Soil and land quality indicators play an important role in the assessment and evaluation of soil and land quality. In contrast with the general definitions of soil and land quality, working with indicators demands a better awareness of at which scale level measurements were made, at which scale calculations and models were developed and validated, and at which scale answers are needed. We propose that soil and land quality indicators may be classified by three characteristics: 1) scale level, 2) complexity, and 3) transferability. Each characteristic is represented by an axis in the Soil and Land Quality Indicator Diagram.

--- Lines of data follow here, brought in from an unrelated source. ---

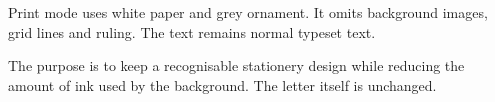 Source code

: \documentclass[letterpaper]{seasonalletter}
\begin{document}
\begin{SeasonalLetter}
Print mode uses white paper and grey ornament. It omits background images,
grid lines and ruling. The text remains normal typeset text.

The purpose is to keep a recognisable stationery design while reducing the
amount of ink used by the background. The letter itself is unchanged.
\end{SeasonalLetter}
\end{document}
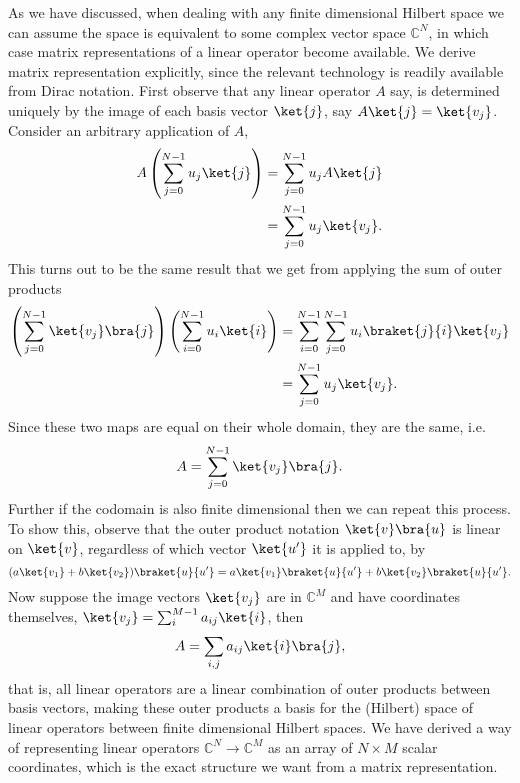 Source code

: As we have discussed, when dealing with any finite dimensional Hilbert space we can assume the space is equivalent to some complex vector space $\mathbb{C}^N$, in which case matrix representations of a linear operator become available. We derive matrix representation explicitly, since the relevant technology is readily available from Dirac notation. First observe that any linear operator $A$ say, is determined uniquely by the image of each basis vector $\ket{j}$, say $A\ket{j} = \ket{v_j}$. Consider an arbitrary application of $A$,
\begin{align*}
	A\left(\sum_{j=0}^{N-1}u_j\ket{j}\right)
	&= \sum_{j=0}^{N-1}u_jA\ket{j}
	\\&= \sum_{j=0}^{N-1}u_j\ket{v_j}.
\end{align*}
This turns out to be the same result that we get from applying the sum of outer products
\begin{align*}
	\left(\sum_{j=0}^{N-1}\ket{v_j}\bra{j}\right)\left(\sum_{i=0}^{N-1}u_i\ket{i}\right)
	&= \sum_{i=0}^{N-1}\sum_{j=0}^{N-1}u_i\braket{j}{i}\ket{v_j}
	\\&= \sum_{j=0}^{N-1}u_j\ket{v_j}.
\end{align*}
Since these two maps are equal on their whole domain, they are the same, i.e.
\[A = \sum_{j=0}^{N-1} \ket{v_j}\bra{j}.\]
Further if the codomain is also finite dimensional then we can repeat this process. To show this, observe that the outer product notation $\ket{v}\bra{u}$ is linear on $\ket{v}$, regardless of which vector $\ket{u'}$ it is applied to, by
\[(a\ket{v_1}+b\ket{v_2})\braket{u}{u'} = a\ket{v_1}\braket{u}{u'}+b\ket{v_2}\braket{u}{u'}.\]
Now suppose the image vectors $\ket{v_j}$ are in $\mathbb{C}^M$ and have coordinates themselves, $\ket{v_j} = \sum_i^{M-1} a_{ij}\ket{i}$, then
\begin{align*}
	A = \sum_{i,j} a_{ij}\ket{i}\bra{j},
\end{align*}
that is, all linear operators are a linear combination of outer products between basis vectors, making these outer products a basis for the (Hilbert) space of linear operators between finite dimensional Hilbert spaces. We have derived a way of representing linear operators $\mathbb{C}^N \to \mathbb{C}^M$ as an array of $N \times M$ scalar coordinates, which is the exact structure we want from a matrix representation.

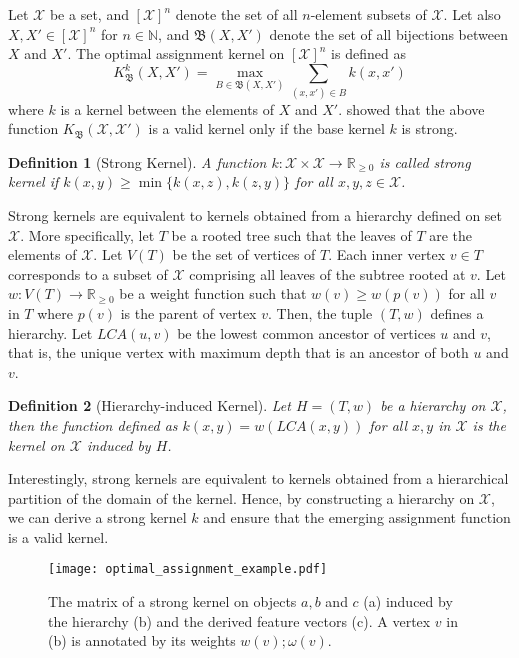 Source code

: \documentclass[twoside,11pt]{article}
\newtheorem{definition}{Definition}
\begin{document}
Let $\mathcal{X}$ be a set, and $[\mathcal{X}]^n$ denote the set of all $n$-element subsets of $\mathcal{X}$.
Let also $X,X' \in [\mathcal{X}]^n$ for $n \in \mathbb{N}$, and $\mathfrak{B}(X,X')$ denote the set of all bijections between $X$ and $X'$.
The optimal assignment kernel on $[\mathcal{X}]^n$ is defined as
\begin{equation}\label{eq:valid_assignment_kernel}
  K_\mathfrak{B}^k(X,X') = \max_{B \in \mathfrak{B}(X,X')} \sum_{(x,x') \in B} k(x,x')
\end{equation}
where $k$ is a kernel between the elements of $X$ and $X'$.
 showed that the above function $K_\mathfrak{B}(\mathcal{X},\mathcal{X}')$ is a valid kernel only if the base kernel $k$ is strong.
\begin{definition}[Strong Kernel]
  A function $k : \mathcal{X} \times \mathcal{X} \rightarrow \mathbb{R}_{\geq 0}$ is called strong kernel if $k(x,y) \geq \min\{ k(x,z),k(z,y) \}$ for all $x,y,z \in \mathcal{X}$.
\end{definition}
Strong kernels are equivalent to kernels obtained from a hierarchy defined on set $\mathcal{X}$.
More specifically, let $T$ be a rooted tree such that the leaves of $T$ are the elements of $\mathcal{X}$.
Let $V(T)$ be the set of vertices of $T$.
Each inner vertex $v \in T$ corresponds to a subset of $\mathcal{X}$ comprising all leaves of the subtree rooted at $v$.
Let $w : V(T) \rightarrow \mathbb{R}_{\geq 0}$ be a weight function such that $w(v) \geq w(p(v))$ for all $v$ in $T$ where $p(v)$ is the parent of vertex $v$.
Then, the tuple $(T,w)$ defines a hierarchy.
Let $LCA(u,v)$ be the lowest common ancestor of vertices $u$ and $v$, that is, the unique vertex with maximum depth that is an ancestor of both $u$ and $v$.
\begin{definition}[Hierarchy-induced Kernel]
  Let $H = (T,w)$ be a hierarchy on $\mathcal{X}$, then the function defined as $k(x,y) = w(LCA(x,y))$ for all $x,y$ in $\mathcal{X}$ is the kernel on $\mathcal{X}$ induced by $H$.
\end{definition}
Interestingly, strong kernels are equivalent to kernels obtained from a hierarchical partition of the domain of the kernel. 
Hence, by constructing a hierarchy on $\mathcal{X}$, we can derive a strong kernel $k$ and ensure that the emerging assignment function is a valid kernel.

\begin{figure}[t]
  \centering
  \texttt{[image: optimal\_assignment\_example.pdf]}
    \caption{The matrix of a strong kernel on objects $a,b$ and $c$ (a) induced by the hierarchy (b) and the derived feature vectors (c). A vertex $v$ in (b) is annotated by its weights $w(v);\omega(v)$.}
    \label{fig:optimal_assignment_example}
\end{figure}
\end{document}
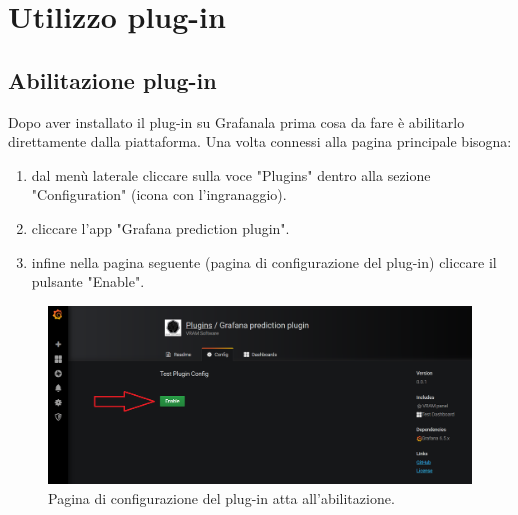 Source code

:\section{Utilizzo plug-in}
    \subsection{Abilitazione plug-in}
        Dopo aver installato il plug-in su Grafana\glosp la prima cosa da fare è abilitarlo direttamente dalla piattaforma. Una volta connessi alla pagina principale bisogna:
        \begin{enumerate}
            \item dal menù laterale cliccare sulla voce "Plugins" dentro alla sezione "Configuration" (icona con l'ingranaggio).
            \item cliccare l'app "Grafana prediction plugin".
            \item infine nella pagina seguente (pagina di configurazione del plug-in) cliccare il pulsante "Enable".
        \end{enumerate}
        \begin{figure}[H]
            \includegraphics[width=\textwidth,height=\textheight,keepaspectratio]{img/abilitazione_plug-in.png}
            \caption{Pagina di configurazione del plug-in atta all'abilitazione.}
        \end{figure}
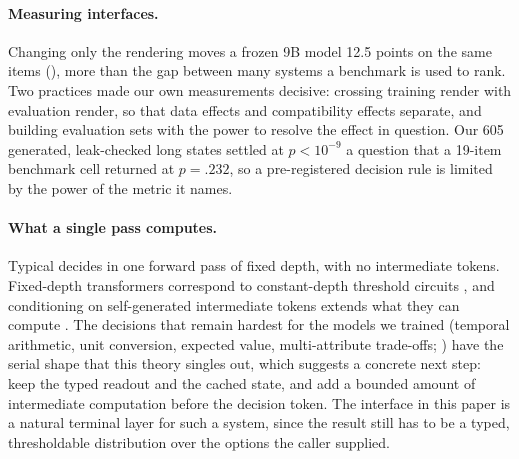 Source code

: \paragraph{Measuring interfaces.} Changing only the rendering moves a frozen 9B model 12.5 points on the
same items (), more than the gap between many systems a benchmark is used to
rank. Two practices made our own measurements decisive: crossing training render with evaluation
render, so that data effects and compatibility effects separate, and building evaluation sets with the
power to resolve the effect in question. Our 605 generated, leak-checked long states settled at
$p < 10^{-9}$ a question that a 19-item benchmark cell returned at $p = .232$, so a pre-registered
decision rule is limited by the power of the metric it names.

\paragraph{What a single pass computes.} Typical decides in one forward pass of fixed depth, with no
intermediate tokens. Fixed-depth transformers correspond to constant-depth threshold circuits
\citep{merrill2023parallelism}, and conditioning on self-generated intermediate tokens extends what they
can compute \citep{merrill2024expressive,feng2023chain}. The decisions that remain hardest for the models
we trained (temporal arithmetic, unit conversion, expected value, multi-attribute trade-offs;
) have the serial shape that this theory singles out, which suggests a concrete
next step: keep the typed readout and the cached state, and add a bounded amount of intermediate
computation before the decision token. The interface in this paper is a natural terminal layer for
such a system, since the result still has to be a typed, thresholdable distribution over the options
the caller supplied.
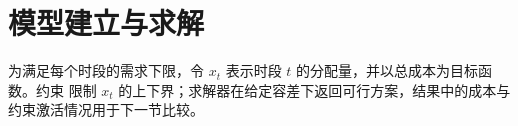 \section{模型建立与求解}
为满足每个时段的需求下限，令 $x_t$ 表示时段 $t$ 的分配量，并以总成本为目标函数。约束
限制 $x_t$ 的上下界；求解器在给定容差下返回可行方案，结果中的成本与约束激活情况用于下一节比较。
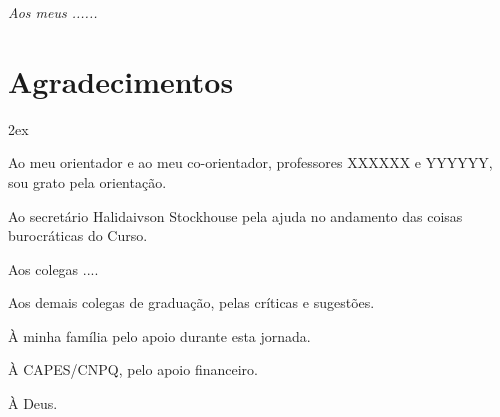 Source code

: \begin{titlepage}

\vspace*{\fill}

\hfill
\begin{minipage}{0.5\linewidth}
\begin{flushright}
\large\it
Aos meus ......
\end{flushright}
\end{minipage}

\vspace*{\fill}

\end{titlepage}

%
%


\chapter*{Agradecimentos}
\thispagestyle{empty}

\begin{trivlist}  \itemsep 2ex

\item Ao meu orientador e ao meu co-orientador, professores XXXXXX e YYYYYY, sou grato pela orientação.

\item Ao secretário Halidaivson Stockhouse pela ajuda no andamento das coisas burocráticas do Curso.

\item Aos colegas ....

\item Aos demais colegas de graduação, pelas críticas e sugestões.

\item À minha família pelo apoio durante esta jornada.

\item À CAPES/CNPQ, pelo apoio financeiro.

\item À Deus.

\end{trivlist}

Indicators with a high complexity can not be measured directly, but need to be calculated with one or more models, eg. pedotransfer functions and hydrological simulation models. For the application of the indicator it is then important to know how the indicator value was obtained, i.e. which models were used. A specific sequence of models used for obtaining an indicator value is called a ‘research chain’ and is indicated in the Scale Hierarchy and Knowledge Type Diagram. The use of research chains allows the user to consider and evaluate alternative options for the assessment of a specific indicator.

In this study values for three soil quality indicators were obtained through two alternative research chains. The research chains differed by the choice of used pedotransfer functions and soil hydrological models. The two research chains yielded for each of the three indicators two sets of thirty year averages for 166 locations in the study area. Per location the obtained indicator values were compared with a t-test. The research chains were found to yield significantly different values for all three indicators.

The spatial and temporal variability of the data was analyzed for each step, i.e. per model, along both research chains. Alternative models yielded different spatial and temporal variability structures. Therefore, the choice of research chain not only affects the mean value of an indicator, but also the associated spatial and temporal variability structure. Knowledge of the spatial and temporal variability is important for upscaling purposes.

Based on these results we conclude that the successful application of soil and land quality indicators depends on:

1) the definition of suitable indicators based on scale level, complexity, and transferability

2) the careful selection and definition of research chains; and

3) the combined presentation of indicator values and used research chains.